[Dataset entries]
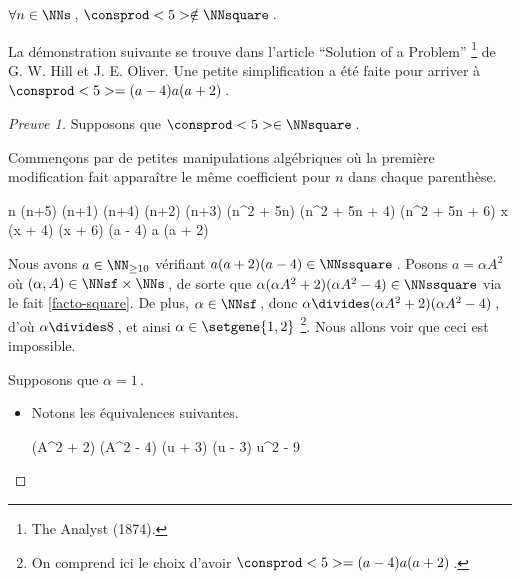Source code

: \begin{fact} \label{case-6}
	 $\forall n \in \NNs$\,, $\consprod<5> \notin \NNsquare$\,.
\end{fact}




La démonstration suivante se trouve dans l'article \enquote{Solution of a Problem}
\footnote{
	The Analyst (1874).
}
de G. W. Hill et J. E. Oliver.
Une petite simplification a été faite pour arriver à $\consprod<5> = (a - 4) a (a + 2)$\,.


\begin{proof}[Preuve 1]%
    Supposons que $\consprod<5> \in \NNsquare$\,.
    
    \smallskip
    
    Commençons par de petites manipulations algébriques où la première modification fait apparaître le même coefficient pour $n$ dans chaque parenthèse.
    
    \medskip
    \begin{stepcalc}[style = sar]
	\explnext{}
		n (n+5) \cdot (n+1) (n+4) \cdot (n+2) (n+3)
	\explnext{}
		(n^2 + 5n) (n^2 + 5n + 4) (n^2 + 5n + 6)
		x (x + 4) (x + 6)
		(a - 4) a (a + 2)
    \end{stepcalc}
  
    \medskip
    Nous avons $a \in \NN_{\geq 10}$ vérifiant $a (a + 2) (a - 4) \in \NNssquare$\,. 
    Posons $a = \alpha A^2$ où $(\alpha, A) \in \NNsf \times \NNs$\,,
    de sorte que $\alpha (\alpha A^2 + 2) (\alpha A^2 - 4) \in \NNssquare$ via le fait \ref{facto-square}.
    De plus, $\alpha\in \NNsf$\,, donc $\alpha \divides (\alpha A^2 + 2) (\alpha A^2 - 4)$\,, 
    d'où $\alpha \divides 8$\,, et ainsi $\alpha \in \setgene{1, 2}$
    \footnote{
    	On comprend ici le choix d'avoir $\consprod<5> = (a - 4) a (a + 2)$\,.
    }.
    Nous allons voir que ceci est impossible.
    
    \medskip
    
    Supposons que $\alpha = 1$\,.
    
    \begin{itemize}
    	\item Notons les équivalences suivantes.
        
        \noindent\kern-6pt%
        \begin{stepcalc}[style=ar*, ope=\iff]
        	(A^2 + 2) (A^2 - 4) \in \NNssquare
        	(u + 3) (u - 3) \in \NNssquare
    	\explnext{}
        	u^2 - 9 \in \NNssquare
        \end{stepcalc}


\end{itemize}
\end{proof}
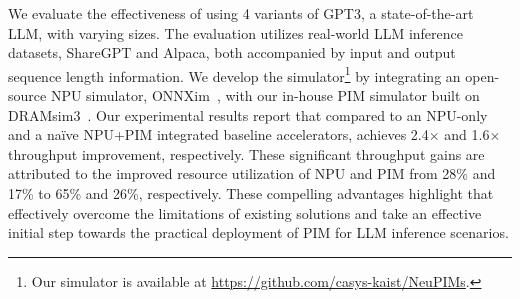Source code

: We evaluate the effectiveness of \neupims using 4 variants of GPT3, a state-of-the-art LLM, with varying sizes. The evaluation utilizes real-world LLM inference datasets, ShareGPT and Alpaca, both accompanied by input and output sequence length information.
%
We develop the \neupims simulator\footnote{Our simulator is available at \url{https://github.com/casys-kaist/NeuPIMs}.} by integrating an open-source NPU simulator, ONNXim~\cite{onnxim}, with our in-house PIM simulator built on DRAMsim3~\cite{dramsim3}.
%
Our experimental results report that compared to an NPU-only and a na\"ive NPU+PIM integrated baseline accelerators, \neupims achieves 2.4$\times$ and 1.6$\times$ throughput improvement, respectively.
%
These significant throughput gains are attributed to the improved resource utilization of NPU and PIM from 28\% and 17\% to 65\% and 26\%, respectively.
%
These compelling advantages highlight that \neupims effectively overcome the limitations of existing solutions and take an effective initial step towards the practical deployment of PIM for LLM inference scenarios.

**EXERCISE BRIEF:** Please restate each entry exactly, but drop any picture it holds.

**ANSWER SECTION:**
Source code

: \begin{fact} \label{case-6}
	 $\forall n \in \NNs$\,, $\consprod<5> \notin \NNsquare$\,.
\end{fact}




La démonstration suivante se trouve dans l'article \enquote{Solution of a Problem}
\footnote{
	The Analyst (1874).
}
de G. W. Hill et J. E. Oliver.
Une petite simplification a été faite pour arriver à $\consprod<5> = (a - 4) a (a + 2)$\,.


\begin{proof}[Preuve 1]%
    Supposons que $\consprod<5> \in \NNsquare$\,.
    
    \smallskip
    
    Commençons par de petites manipulations algébriques où la première modification fait apparaître le même coefficient pour $n$ dans chaque parenthèse.
    
    \medskip
    \begin{stepcalc}[style = sar]
	\explnext{}
		n (n+5) \cdot (n+1) (n+4) \cdot (n+2) (n+3)
	\explnext{}
		(n^2 + 5n) (n^2 + 5n + 4) (n^2 + 5n + 6)
		x (x + 4) (x + 6)
		(a - 4) a (a + 2)
    \end{stepcalc}
  
    \medskip
    Nous avons $a \in \NN_{\geq 10}$ vérifiant $a (a + 2) (a - 4) \in \NNssquare$\,. 
    Posons $a = \alpha A^2$ où $(\alpha, A) \in \NNsf \times \NNs$\,,
    de sorte que $\alpha (\alpha A^2 + 2) (\alpha A^2 - 4) \in \NNssquare$ via le fait \ref{facto-square}.
    De plus, $\alpha\in \NNsf$\,, donc $\alpha \divides (\alpha A^2 + 2) (\alpha A^2 - 4)$\,, 
    d'où $\alpha \divides 8$\,, et ainsi $\alpha \in \setgene{1, 2}$
    \footnote{
    	On comprend ici le choix d'avoir $\consprod<5> = (a - 4) a (a + 2)$\,.
    }.
    Nous allons voir que ceci est impossible.
    
    \medskip
    
    Supposons que $\alpha = 1$\,.
    
    \begin{itemize}
    	\item Notons les équivalences suivantes.
        
        \noindent\kern-6pt%
        \begin{stepcalc}[style=ar*, ope=\iff]
        	(A^2 + 2) (A^2 - 4) \in \NNssquare
        	(u + 3) (u - 3) \in \NNssquare
    	\explnext{}
        	u^2 - 9 \in \NNssquare
        \end{stepcalc}


\end{itemize}
\end{proof}
Source code

: We evaluate the effectiveness of \neupims using 4 variants of GPT3, a state-of-the-art LLM, with varying sizes. The evaluation utilizes real-world LLM inference datasets, ShareGPT and Alpaca, both accompanied by input and output sequence length information.
%
We develop the \neupims simulator\footnote{Our simulator is available at \url{https://github.com/casys-kaist/NeuPIMs}.} by integrating an open-source NPU simulator, ONNXim~\cite{onnxim}, with our in-house PIM simulator built on DRAMsim3~\cite{dramsim3}.
%
Our experimental results report that compared to an NPU-only and a na\"ive NPU+PIM integrated baseline accelerators, \neupims achieves 2.4$\times$ and 1.6$\times$ throughput improvement, respectively.
%
These significant throughput gains are attributed to the improved resource utilization of NPU and PIM from 28\% and 17\% to 65\% and 26\%, respectively.
%
These compelling advantages highlight that \neupims effectively overcome the limitations of existing solutions and take an effective initial step towards the practical deployment of PIM for LLM inference scenarios.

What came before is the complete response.